PAY ATTENTION, in the example above, we should escape the backslash, so we've got double backslashes '\\'

Operator: ><

whether left crosses right, either up or down.

Operator: < | <= | == | >= | >

For a certain record of the same time, whether the value of left is less than / less than or equal to / equal to / larger than or equal to / larger than the value of right.

Errors

from stock_pandas import (
    DirectiveSyntaxError,
    DirectiveValueError
)

DirectiveSyntaxError

Raises if there is a syntax error in the given directive.

stock['''
repeat
    :   5
    @   (
            close >> boll.upper
        )
''']

DirectiveSyntaxError might print some messages like this:

File "<string>", line 5, column 26

   repeat
       :   5
       @   (
>              close >> boll.upper
           )

                     ^
DirectiveSyntaxError: unexpected token ">>"

DirectiveValueError

Raises if

  • there is an unknown command name
  • something is wrong about the command arguments
  • etc.

About Pandas Copy-on-Write (CoW) Mode

Since 1.3.0, stock-pandas starts to support pandas copy-on-write mode

You could enable pandas copy-on-write mode by using pd.options.mode.copy_on_write = True

or using the environment variable:

export STOCK_PANDAS_COW=1

Advanced Sections

How to Define a New Command

How to extend stock-pandas and support more indicators

This section is only recommended for contributors, but not for normal users, for that the API might change in the future.

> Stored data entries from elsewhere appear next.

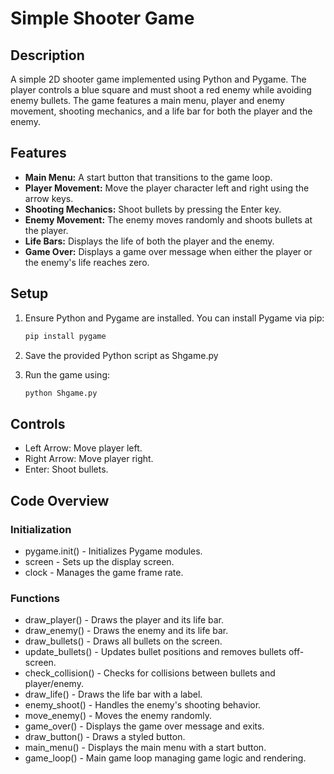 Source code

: # Simple Shooter Game

## Description
A simple 2D shooter game implemented using Python and Pygame. The player controls a blue square and must shoot a red enemy while avoiding enemy bullets. The game features a main menu, player and enemy movement, shooting mechanics, and a life bar for both the player and the enemy.

## Features
- **Main Menu:** A start button that transitions to the game loop.
- **Player Movement:** Move the player character left and right using the arrow keys.
- **Shooting Mechanics:** Shoot bullets by pressing the Enter key.
- **Enemy Movement:** The enemy moves randomly and shoots bullets at the player.
- **Life Bars:** Displays the life of both the player and the enemy.
- **Game Over:** Displays a game over message when either the player or the enemy's life reaches zero.

## Setup
1. Ensure Python and Pygame are installed. You can install Pygame via pip:
   ```bash
   pip install pygame
   ```

2. Save the provided Python script as Shgame.py

3. Run the game using:
   ```bash
   python Shgame.py
   ```

## Controls
- Left Arrow: Move player left.
- Right Arrow: Move player right.
- Enter: Shoot bullets.

## Code Overview
### Initialization
- pygame.init() - Initializes Pygame modules.
- screen - Sets up the display screen.
- clock - Manages the game frame rate.

### Functions
- draw_player() - Draws the player and its life bar.
- draw_enemy() - Draws the enemy and its life bar.
- draw_bullets() - Draws all bullets on the screen.
- update_bullets() - Updates bullet positions and removes bullets off-screen.
- check_collision() - Checks for collisions between bullets and player/enemy.
- draw_life() - Draws the life bar with a label.
- enemy_shoot() - Handles the enemy's shooting behavior.
- move_enemy() - Moves the enemy randomly.
- game_over() - Displays the game over message and exits.
- draw_button() - Draws a styled button.
- main_menu() - Displays the main menu with a start button.
- game_loop() - Main game loop managing game logic and rendering.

Since 4.0.0, stock-pandas uses structured classes instead of tuples and dicts to define commands, making the API more explicit and type-safe.

from stock_pandas import (
    StockDataFrame,
    CommandPreset,
    CommandArgType,
    CommandArg,
    CommandDefinition,
    ReturnType
)

To add a new indicator to stock-pandas, use the StockDataFrame.define_command class method:

# Define a new command
StockDataFrame.define_command(
    'new-indicator',
    CommandDefinition(
        preset=CommandPreset(
            formula=formula,
            lookback=lookback_function,
            args=args_list,
            series=series_list
        ),
        sub_commands=sub_commands_dict,
        aliases=aliases_dict
    )
)

For a simple indicator, such as simple moving average, you could check the implementation here.

CommandFormula: formula(*args, *series) -> ReturnType

formula is a Callable[..., Tuple[ndarray, int]].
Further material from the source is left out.